PROBLEM REQUIREMENTS ->
Only the lines from the beginning of the entries through the one with "### Technical Sign-off" should be written out, please, exactly and without any pictures.

(Stored data entries)
[Start of section]
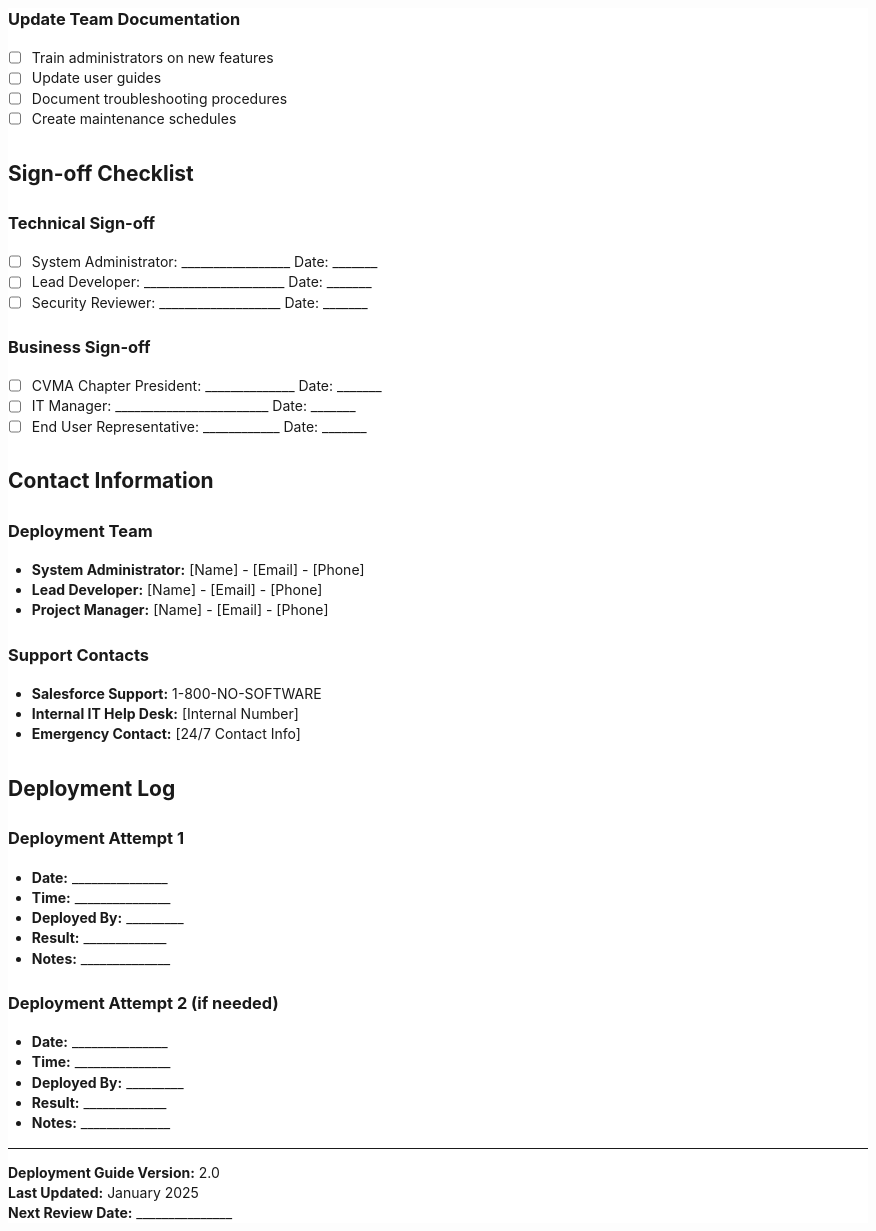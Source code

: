 ### Update Team Documentation
- [ ] Train administrators on new features
- [ ] Update user guides
- [ ] Document troubleshooting procedures
- [ ] Create maintenance schedules

## Sign-off Checklist

### Technical Sign-off
- [ ] System Administrator: _________________ Date: _______
- [ ] Lead Developer: ______________________ Date: _______
- [ ] Security Reviewer: ___________________ Date: _______

### Business Sign-off  
- [ ] CVMA Chapter President: ______________ Date: _______
- [ ] IT Manager: ________________________ Date: _______
- [ ] End User Representative: ____________ Date: _______

## Contact Information

### Deployment Team
- **System Administrator:** [Name] - [Email] - [Phone]
- **Lead Developer:** [Name] - [Email] - [Phone]  
- **Project Manager:** [Name] - [Email] - [Phone]

### Support Contacts
- **Salesforce Support:** 1-800-NO-SOFTWARE
- **Internal IT Help Desk:** [Internal Number]
- **Emergency Contact:** [24/7 Contact Info]

## Deployment Log

### Deployment Attempt 1
- **Date:** _______________
- **Time:** _______________
- **Deployed By:** _________
- **Result:** _____________
- **Notes:** ______________

### Deployment Attempt 2 (if needed)
- **Date:** _______________
- **Time:** _______________
- **Deployed By:** _________
- **Result:** _____________
- **Notes:** ______________

---

**Deployment Guide Version:** 2.0  
**Last Updated:** January 2025  
**Next Review Date:** _______________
[End of section]
PROBLEM SOLUTION ->
Source code

: ### Update Team Documentation
- [ ] Train administrators on new features
- [ ] Update user guides
- [ ] Document troubleshooting procedures
- [ ] Create maintenance schedules

## Sign-off Checklist

### Technical Sign-off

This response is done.